Content starts
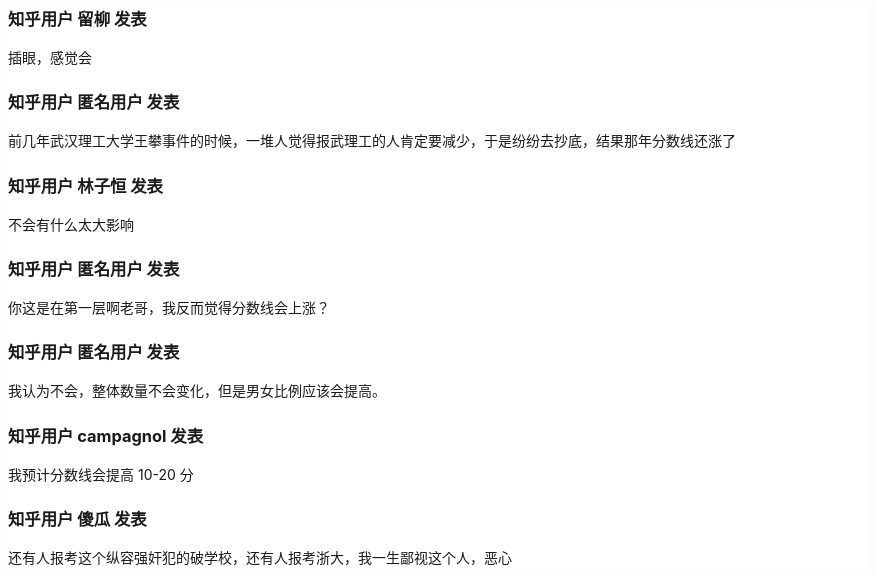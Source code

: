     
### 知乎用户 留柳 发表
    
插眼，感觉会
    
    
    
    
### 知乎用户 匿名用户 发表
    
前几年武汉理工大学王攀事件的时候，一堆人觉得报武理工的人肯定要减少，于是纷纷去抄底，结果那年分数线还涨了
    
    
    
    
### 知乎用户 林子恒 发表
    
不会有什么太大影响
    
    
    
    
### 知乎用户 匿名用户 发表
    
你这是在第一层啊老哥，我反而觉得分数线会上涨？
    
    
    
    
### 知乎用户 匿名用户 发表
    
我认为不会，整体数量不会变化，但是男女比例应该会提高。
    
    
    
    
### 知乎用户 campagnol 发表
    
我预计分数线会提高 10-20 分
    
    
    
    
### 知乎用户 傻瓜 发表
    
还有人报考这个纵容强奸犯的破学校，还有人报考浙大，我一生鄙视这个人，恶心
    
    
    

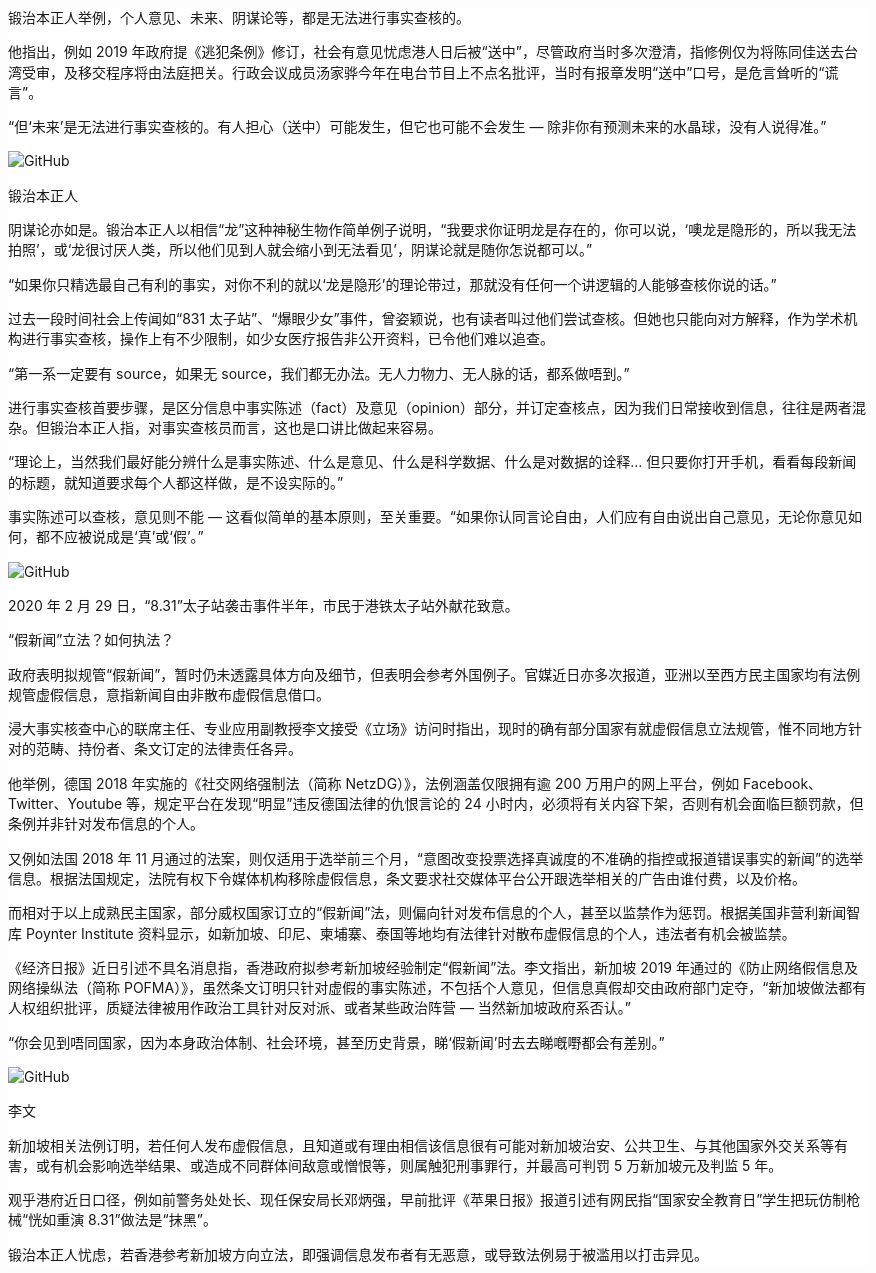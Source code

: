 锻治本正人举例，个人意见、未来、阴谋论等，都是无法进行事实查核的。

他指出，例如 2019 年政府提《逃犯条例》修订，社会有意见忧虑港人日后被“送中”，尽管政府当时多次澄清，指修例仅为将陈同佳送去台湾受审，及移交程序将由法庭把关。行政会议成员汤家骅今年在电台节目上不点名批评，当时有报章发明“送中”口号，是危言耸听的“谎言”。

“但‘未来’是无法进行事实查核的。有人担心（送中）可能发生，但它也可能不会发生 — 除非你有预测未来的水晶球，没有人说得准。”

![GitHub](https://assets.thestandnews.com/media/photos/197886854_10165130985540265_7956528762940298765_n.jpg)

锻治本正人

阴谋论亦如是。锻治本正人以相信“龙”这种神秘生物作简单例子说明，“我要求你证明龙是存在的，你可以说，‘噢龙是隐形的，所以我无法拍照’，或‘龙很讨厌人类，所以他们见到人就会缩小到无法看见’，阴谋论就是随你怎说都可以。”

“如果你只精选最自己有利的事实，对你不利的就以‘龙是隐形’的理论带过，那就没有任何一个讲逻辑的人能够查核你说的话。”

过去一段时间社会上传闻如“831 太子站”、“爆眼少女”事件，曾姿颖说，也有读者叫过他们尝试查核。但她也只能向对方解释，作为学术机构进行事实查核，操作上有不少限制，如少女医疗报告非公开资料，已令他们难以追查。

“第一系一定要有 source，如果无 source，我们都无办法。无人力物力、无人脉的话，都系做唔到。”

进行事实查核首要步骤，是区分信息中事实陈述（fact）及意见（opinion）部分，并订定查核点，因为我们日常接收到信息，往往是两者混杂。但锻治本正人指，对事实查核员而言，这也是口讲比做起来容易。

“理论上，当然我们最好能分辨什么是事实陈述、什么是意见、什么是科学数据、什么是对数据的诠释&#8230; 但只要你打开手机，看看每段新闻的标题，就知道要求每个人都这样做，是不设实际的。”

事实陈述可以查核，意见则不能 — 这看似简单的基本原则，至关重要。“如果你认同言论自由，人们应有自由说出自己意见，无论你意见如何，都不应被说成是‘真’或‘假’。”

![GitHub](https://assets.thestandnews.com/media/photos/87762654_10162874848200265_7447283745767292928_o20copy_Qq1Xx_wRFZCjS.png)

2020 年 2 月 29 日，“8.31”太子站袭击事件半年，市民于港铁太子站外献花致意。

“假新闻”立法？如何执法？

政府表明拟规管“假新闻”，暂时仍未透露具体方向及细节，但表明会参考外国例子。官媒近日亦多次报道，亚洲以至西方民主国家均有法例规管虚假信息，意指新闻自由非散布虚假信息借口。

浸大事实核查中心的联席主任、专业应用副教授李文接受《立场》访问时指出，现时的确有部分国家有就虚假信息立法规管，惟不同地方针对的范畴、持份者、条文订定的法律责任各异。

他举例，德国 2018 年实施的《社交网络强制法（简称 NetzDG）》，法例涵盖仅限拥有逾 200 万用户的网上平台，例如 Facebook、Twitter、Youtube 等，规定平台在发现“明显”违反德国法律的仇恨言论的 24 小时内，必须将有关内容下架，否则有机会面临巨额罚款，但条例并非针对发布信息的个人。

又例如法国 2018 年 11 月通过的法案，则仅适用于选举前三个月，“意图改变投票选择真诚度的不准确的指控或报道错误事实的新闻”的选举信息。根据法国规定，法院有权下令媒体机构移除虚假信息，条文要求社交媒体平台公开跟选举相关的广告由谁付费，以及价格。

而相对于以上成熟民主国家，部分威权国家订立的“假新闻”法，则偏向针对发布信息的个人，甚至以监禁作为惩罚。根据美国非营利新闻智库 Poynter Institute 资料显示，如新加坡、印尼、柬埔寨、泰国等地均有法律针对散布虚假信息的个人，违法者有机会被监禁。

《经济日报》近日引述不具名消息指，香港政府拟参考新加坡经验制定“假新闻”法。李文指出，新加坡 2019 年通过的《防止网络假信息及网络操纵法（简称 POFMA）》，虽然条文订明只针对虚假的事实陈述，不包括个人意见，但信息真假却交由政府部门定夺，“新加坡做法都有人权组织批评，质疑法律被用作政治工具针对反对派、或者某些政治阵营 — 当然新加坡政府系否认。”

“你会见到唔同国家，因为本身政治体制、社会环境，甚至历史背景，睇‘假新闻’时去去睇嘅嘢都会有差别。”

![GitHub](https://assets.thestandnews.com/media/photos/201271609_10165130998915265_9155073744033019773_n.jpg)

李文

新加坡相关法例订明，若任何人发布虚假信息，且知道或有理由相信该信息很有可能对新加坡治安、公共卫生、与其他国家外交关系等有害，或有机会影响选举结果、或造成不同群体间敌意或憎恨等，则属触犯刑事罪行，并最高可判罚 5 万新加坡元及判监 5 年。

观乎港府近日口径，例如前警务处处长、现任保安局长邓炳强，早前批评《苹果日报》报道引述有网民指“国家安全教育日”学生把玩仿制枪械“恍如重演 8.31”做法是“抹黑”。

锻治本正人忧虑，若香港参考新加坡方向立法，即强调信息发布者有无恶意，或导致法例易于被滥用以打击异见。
Content ends
§ **The task**: Word for word, restate the line that contains "他举例，德国 2018 年实施的《社交网络强制法（简称" and each line after it, up to and including the last line of the listing; include nothing else.

§ **Problem solution**:
他举例，德国 2018 年实施的《社交网络强制法（简称 NetzDG）》，法例涵盖仅限拥有逾 200 万用户的网上平台，例如 Facebook、Twitter、Youtube 等，规定平台在发现“明显”违反德国法律的仇恨言论的 24 小时内，必须将有关内容下架，否则有机会面临巨额罚款，但条例并非针对发布信息的个人。

又例如法国 2018 年 11 月通过的法案，则仅适用于选举前三个月，“意图改变投票选择真诚度的不准确的指控或报道错误事实的新闻”的选举信息。根据法国规定，法院有权下令媒体机构移除虚假信息，条文要求社交媒体平台公开跟选举相关的广告由谁付费，以及价格。

而相对于以上成熟民主国家，部分威权国家订立的“假新闻”法，则偏向针对发布信息的个人，甚至以监禁作为惩罚。根据美国非营利新闻智库 Poynter Institute 资料显示，如新加坡、印尼、柬埔寨、泰国等地均有法律针对散布虚假信息的个人，违法者有机会被监禁。

《经济日报》近日引述不具名消息指，香港政府拟参考新加坡经验制定“假新闻”法。李文指出，新加坡 2019 年通过的《防止网络假信息及网络操纵法（简称 POFMA）》，虽然条文订明只针对虚假的事实陈述，不包括个人意见，但信息真假却交由政府部门定夺，“新加坡做法都有人权组织批评，质疑法律被用作政治工具针对反对派、或者某些政治阵营 — 当然新加坡政府系否认。”

“你会见到唔同国家，因为本身政治体制、社会环境，甚至历史背景，睇‘假新闻’时去去睇嘅嘢都会有差别。”

![GitHub](https://assets.thestandnews.com/media/photos/201271609_10165130998915265_9155073744033019773_n.jpg)

李文

新加坡相关法例订明，若任何人发布虚假信息，且知道或有理由相信该信息很有可能对新加坡治安、公共卫生、与其他国家外交关系等有害，或有机会影响选举结果、或造成不同群体间敌意或憎恨等，则属触犯刑事罪行，并最高可判罚 5 万新加坡元及判监 5 年。

观乎港府近日口径，例如前警务处处长、现任保安局长邓炳强，早前批评《苹果日报》报道引述有网民指“国家安全教育日”学生把玩仿制枪械“恍如重演 8.31”做法是“抹黑”。

锻治本正人忧虑，若香港参考新加坡方向立法，即强调信息发布者有无恶意，或导致法例易于被滥用以打击异见。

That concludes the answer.